◆ Your task ◆
The lines from the first line of the entries through the line containing "对于所有输入符号,状态s和t必须转换到等价的状态里。" are to be repeated exactly, with both of those lines included.

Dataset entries

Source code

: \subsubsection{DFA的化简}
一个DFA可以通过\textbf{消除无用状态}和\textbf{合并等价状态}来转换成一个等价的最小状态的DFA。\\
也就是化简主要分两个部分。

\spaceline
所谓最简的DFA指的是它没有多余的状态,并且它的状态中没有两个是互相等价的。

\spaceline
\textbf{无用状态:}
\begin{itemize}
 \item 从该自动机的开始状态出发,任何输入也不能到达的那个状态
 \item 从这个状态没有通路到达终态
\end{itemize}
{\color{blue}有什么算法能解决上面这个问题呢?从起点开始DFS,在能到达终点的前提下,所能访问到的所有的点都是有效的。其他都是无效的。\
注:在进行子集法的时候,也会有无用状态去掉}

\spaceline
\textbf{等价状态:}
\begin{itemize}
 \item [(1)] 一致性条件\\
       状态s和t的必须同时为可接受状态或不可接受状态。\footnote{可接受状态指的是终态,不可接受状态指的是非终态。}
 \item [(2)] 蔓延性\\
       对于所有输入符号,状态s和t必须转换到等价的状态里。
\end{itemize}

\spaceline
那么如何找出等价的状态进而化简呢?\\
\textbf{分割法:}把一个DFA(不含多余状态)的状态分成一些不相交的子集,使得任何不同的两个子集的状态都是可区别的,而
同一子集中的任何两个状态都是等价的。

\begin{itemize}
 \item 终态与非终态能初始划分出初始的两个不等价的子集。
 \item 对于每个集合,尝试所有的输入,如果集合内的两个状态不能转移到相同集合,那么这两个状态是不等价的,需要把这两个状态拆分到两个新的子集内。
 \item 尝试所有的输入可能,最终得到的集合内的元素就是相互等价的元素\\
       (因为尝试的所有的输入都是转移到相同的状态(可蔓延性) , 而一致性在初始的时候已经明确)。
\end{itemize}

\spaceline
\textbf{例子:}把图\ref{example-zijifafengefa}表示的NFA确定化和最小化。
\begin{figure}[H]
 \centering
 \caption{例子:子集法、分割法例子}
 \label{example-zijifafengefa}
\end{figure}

◆ Reply to the task ◆
Source code

: \subsubsection{DFA的化简}
一个DFA可以通过\textbf{消除无用状态}和\textbf{合并等价状态}来转换成一个等价的最小状态的DFA。\\
也就是化简主要分两个部分。

\spaceline
所谓最简的DFA指的是它没有多余的状态,并且它的状态中没有两个是互相等价的。

\spaceline
\textbf{无用状态:}
\begin{itemize}
 \item 从该自动机的开始状态出发,任何输入也不能到达的那个状态
 \item 从这个状态没有通路到达终态
\end{itemize}
{\color{blue}有什么算法能解决上面这个问题呢?从起点开始DFS,在能到达终点的前提下,所能访问到的所有的点都是有效的。其他都是无效的。\
注:在进行子集法的时候,也会有无用状态去掉}

\spaceline
\textbf{等价状态:}
\begin{itemize}
 \item [(1)] 一致性条件\\
       状态s和t的必须同时为可接受状态或不可接受状态。\footnote{可接受状态指的是终态,不可接受状态指的是非终态。}
 \item [(2)] 蔓延性\\
       对于所有输入符号,状态s和t必须转换到等价的状态里。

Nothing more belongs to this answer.